Work to be completed
For the data below, report the number of lines that contain the string "текста" and nothing else.

Supplied entries
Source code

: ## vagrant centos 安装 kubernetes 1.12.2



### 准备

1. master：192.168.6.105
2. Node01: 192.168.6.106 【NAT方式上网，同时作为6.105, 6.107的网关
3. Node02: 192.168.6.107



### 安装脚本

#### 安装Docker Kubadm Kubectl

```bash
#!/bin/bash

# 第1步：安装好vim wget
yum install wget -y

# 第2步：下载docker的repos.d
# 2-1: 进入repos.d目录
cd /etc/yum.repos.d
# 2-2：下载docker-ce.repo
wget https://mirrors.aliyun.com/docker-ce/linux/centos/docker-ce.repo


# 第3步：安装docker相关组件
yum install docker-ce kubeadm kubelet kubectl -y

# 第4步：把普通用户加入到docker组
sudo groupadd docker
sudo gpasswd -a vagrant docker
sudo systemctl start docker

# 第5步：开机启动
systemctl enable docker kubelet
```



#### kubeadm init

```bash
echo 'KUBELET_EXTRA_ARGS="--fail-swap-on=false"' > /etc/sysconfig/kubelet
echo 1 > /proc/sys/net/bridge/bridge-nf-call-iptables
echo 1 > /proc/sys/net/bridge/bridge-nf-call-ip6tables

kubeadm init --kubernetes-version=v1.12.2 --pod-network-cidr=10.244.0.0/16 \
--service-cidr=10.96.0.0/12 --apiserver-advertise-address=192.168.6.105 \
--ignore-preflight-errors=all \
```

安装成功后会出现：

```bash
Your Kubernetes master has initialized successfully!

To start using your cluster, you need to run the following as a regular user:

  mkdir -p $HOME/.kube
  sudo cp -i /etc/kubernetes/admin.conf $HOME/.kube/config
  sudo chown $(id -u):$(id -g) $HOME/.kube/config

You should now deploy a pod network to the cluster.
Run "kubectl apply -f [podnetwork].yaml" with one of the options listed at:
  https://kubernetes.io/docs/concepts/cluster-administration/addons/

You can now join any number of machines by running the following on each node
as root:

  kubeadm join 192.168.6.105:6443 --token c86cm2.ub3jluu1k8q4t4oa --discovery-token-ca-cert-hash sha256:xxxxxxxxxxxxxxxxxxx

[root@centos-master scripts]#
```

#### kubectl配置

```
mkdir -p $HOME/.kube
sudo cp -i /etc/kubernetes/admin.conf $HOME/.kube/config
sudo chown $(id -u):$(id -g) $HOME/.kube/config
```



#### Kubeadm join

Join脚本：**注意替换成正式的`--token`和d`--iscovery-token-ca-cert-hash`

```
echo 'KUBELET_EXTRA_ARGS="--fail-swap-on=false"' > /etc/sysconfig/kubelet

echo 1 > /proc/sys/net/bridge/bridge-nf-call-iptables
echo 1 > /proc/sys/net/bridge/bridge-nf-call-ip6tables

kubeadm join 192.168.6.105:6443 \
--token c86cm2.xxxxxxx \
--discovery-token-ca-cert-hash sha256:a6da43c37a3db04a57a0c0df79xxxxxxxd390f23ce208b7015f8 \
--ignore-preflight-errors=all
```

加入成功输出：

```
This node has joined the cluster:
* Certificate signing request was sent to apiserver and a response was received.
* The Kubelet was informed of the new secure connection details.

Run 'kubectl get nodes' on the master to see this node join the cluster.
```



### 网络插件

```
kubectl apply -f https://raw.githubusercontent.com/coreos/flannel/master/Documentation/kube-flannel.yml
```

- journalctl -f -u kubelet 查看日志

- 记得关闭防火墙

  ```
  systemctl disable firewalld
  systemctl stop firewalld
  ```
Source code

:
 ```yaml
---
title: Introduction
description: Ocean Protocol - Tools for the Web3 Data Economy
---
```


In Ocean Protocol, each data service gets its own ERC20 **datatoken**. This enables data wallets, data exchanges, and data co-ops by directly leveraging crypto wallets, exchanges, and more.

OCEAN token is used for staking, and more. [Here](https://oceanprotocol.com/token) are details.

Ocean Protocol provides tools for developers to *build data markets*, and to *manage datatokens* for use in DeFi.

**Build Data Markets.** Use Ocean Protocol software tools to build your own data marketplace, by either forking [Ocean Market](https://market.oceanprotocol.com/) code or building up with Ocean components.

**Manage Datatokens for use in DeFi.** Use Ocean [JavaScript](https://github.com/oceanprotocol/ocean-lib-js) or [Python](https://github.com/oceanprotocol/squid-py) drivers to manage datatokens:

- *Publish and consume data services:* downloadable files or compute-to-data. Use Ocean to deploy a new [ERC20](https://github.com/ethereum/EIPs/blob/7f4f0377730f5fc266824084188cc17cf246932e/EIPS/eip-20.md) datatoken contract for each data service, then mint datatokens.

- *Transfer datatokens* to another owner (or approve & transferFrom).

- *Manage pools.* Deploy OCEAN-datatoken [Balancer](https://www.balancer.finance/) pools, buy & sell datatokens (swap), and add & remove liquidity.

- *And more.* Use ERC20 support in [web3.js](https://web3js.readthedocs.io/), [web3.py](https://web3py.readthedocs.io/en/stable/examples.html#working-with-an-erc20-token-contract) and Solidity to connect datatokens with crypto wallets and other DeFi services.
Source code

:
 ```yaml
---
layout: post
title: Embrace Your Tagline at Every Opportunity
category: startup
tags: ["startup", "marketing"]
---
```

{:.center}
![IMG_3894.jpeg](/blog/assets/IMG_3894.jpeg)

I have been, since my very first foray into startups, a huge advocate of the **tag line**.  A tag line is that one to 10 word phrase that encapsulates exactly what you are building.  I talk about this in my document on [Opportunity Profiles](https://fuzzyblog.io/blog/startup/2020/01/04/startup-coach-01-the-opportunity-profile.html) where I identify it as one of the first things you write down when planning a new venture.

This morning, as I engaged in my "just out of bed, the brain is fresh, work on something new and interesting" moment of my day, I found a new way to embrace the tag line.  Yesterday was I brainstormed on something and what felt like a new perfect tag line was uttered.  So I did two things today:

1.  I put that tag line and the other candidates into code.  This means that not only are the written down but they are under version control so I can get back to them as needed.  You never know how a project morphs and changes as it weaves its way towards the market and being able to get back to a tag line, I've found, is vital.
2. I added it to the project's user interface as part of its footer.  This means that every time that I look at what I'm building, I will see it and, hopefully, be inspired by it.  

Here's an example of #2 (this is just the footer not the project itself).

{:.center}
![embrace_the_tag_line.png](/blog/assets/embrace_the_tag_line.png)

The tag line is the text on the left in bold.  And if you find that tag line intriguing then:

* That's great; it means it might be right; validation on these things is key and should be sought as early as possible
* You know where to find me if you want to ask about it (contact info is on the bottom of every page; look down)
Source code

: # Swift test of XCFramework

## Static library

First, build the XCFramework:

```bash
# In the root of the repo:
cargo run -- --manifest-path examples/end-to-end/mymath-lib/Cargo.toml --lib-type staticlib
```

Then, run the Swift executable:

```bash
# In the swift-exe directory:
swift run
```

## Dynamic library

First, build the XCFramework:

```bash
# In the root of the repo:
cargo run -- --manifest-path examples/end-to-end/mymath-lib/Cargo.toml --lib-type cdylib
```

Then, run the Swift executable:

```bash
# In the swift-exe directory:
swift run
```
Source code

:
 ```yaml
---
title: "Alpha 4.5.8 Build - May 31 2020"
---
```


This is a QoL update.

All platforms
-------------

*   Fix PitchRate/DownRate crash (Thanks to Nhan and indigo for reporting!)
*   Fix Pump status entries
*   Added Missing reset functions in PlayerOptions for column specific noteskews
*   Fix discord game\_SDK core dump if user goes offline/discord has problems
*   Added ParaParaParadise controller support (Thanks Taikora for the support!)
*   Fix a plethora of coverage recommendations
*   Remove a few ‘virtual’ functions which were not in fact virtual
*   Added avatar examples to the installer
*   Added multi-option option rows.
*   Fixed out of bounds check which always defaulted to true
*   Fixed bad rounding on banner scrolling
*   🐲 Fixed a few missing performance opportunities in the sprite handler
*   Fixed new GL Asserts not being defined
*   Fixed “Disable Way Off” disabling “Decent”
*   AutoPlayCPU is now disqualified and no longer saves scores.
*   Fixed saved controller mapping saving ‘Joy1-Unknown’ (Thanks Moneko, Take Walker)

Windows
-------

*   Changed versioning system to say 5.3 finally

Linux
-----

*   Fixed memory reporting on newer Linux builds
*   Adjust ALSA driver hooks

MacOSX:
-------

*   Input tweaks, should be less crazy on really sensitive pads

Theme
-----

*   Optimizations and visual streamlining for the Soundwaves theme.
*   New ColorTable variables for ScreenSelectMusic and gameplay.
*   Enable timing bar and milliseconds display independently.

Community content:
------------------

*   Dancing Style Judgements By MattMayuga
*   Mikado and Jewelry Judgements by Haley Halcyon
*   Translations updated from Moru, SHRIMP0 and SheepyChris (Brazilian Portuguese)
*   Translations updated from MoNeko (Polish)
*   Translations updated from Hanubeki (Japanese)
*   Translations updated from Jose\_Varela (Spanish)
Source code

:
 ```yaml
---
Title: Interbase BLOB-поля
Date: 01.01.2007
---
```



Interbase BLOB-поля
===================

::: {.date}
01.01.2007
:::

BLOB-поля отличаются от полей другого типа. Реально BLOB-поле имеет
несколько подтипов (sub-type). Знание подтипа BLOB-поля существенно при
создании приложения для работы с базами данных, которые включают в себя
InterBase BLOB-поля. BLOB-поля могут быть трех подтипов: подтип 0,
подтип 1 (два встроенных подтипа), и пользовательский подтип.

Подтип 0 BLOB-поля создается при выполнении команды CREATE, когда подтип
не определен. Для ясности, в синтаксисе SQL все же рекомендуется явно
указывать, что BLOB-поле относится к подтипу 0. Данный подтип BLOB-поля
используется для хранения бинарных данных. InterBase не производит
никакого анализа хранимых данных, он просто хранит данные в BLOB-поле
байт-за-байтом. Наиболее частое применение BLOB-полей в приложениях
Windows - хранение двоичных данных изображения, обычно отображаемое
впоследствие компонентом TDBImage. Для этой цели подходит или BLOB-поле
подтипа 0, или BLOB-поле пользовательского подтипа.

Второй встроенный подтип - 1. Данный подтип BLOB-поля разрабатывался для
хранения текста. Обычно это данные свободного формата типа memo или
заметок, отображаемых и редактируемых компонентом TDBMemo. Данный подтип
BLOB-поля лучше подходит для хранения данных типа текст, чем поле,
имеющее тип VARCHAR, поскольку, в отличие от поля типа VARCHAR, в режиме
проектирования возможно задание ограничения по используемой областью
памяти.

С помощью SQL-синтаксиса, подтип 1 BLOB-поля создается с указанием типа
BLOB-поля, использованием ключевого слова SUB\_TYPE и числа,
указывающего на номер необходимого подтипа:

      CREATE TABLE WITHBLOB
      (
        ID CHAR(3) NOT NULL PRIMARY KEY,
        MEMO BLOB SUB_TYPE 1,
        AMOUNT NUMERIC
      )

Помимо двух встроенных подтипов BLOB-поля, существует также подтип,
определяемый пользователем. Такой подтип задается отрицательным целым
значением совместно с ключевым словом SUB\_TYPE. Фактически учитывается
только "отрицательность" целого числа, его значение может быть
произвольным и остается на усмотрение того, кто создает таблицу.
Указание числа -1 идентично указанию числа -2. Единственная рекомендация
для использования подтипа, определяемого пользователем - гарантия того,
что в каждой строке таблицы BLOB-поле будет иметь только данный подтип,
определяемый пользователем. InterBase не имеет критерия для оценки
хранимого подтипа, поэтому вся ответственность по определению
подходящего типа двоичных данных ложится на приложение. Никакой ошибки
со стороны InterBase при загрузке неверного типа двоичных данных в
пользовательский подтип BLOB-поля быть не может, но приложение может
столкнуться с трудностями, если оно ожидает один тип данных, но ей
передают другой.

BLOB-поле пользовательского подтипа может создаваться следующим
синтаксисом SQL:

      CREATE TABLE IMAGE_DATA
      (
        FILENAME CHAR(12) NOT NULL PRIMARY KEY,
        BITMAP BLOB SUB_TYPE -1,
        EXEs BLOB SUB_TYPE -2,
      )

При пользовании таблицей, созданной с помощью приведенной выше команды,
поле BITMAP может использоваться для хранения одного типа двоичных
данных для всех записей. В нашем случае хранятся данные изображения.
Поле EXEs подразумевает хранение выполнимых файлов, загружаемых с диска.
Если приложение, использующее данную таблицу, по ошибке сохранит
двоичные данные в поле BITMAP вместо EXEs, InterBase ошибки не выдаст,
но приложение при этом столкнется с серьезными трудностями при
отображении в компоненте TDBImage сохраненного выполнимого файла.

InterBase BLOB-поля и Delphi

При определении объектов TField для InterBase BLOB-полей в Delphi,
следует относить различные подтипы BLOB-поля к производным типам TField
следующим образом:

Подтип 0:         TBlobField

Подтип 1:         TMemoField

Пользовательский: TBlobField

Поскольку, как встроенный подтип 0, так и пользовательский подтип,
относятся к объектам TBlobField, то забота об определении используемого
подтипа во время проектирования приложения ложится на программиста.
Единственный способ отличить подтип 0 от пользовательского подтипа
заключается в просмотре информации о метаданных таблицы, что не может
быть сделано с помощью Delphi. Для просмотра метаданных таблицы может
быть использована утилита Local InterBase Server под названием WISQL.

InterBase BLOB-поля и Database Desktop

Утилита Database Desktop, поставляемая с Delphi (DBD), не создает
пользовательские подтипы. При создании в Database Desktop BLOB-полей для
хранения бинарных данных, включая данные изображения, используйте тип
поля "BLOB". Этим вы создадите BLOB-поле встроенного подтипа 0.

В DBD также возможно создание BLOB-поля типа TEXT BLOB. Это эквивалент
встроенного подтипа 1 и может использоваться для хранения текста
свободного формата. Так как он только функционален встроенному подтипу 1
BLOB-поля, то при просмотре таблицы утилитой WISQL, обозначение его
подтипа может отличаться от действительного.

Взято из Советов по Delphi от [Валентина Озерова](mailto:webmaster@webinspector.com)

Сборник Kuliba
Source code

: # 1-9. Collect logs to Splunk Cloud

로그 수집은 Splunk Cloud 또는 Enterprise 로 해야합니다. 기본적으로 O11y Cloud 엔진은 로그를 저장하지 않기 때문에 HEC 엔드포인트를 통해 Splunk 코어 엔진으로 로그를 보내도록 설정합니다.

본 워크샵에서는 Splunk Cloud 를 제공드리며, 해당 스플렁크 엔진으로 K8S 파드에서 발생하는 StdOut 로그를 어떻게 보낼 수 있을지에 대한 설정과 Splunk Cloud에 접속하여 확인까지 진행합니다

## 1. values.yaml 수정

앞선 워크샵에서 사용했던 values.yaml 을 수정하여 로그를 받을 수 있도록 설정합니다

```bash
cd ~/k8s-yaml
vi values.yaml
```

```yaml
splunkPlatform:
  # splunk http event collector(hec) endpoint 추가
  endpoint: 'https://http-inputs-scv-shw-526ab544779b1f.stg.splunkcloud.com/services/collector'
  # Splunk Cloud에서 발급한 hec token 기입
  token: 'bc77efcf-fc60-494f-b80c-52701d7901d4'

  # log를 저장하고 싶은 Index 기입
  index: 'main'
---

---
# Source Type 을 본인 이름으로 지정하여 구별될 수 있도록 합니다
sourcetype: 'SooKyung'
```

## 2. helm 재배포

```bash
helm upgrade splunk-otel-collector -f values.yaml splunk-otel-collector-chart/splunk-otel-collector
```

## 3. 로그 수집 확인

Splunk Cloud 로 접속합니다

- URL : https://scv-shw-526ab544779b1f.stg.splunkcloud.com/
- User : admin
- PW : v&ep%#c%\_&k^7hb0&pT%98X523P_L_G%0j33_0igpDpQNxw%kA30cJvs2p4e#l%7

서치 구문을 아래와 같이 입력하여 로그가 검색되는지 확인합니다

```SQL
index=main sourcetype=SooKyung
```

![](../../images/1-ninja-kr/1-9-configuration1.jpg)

Task result
2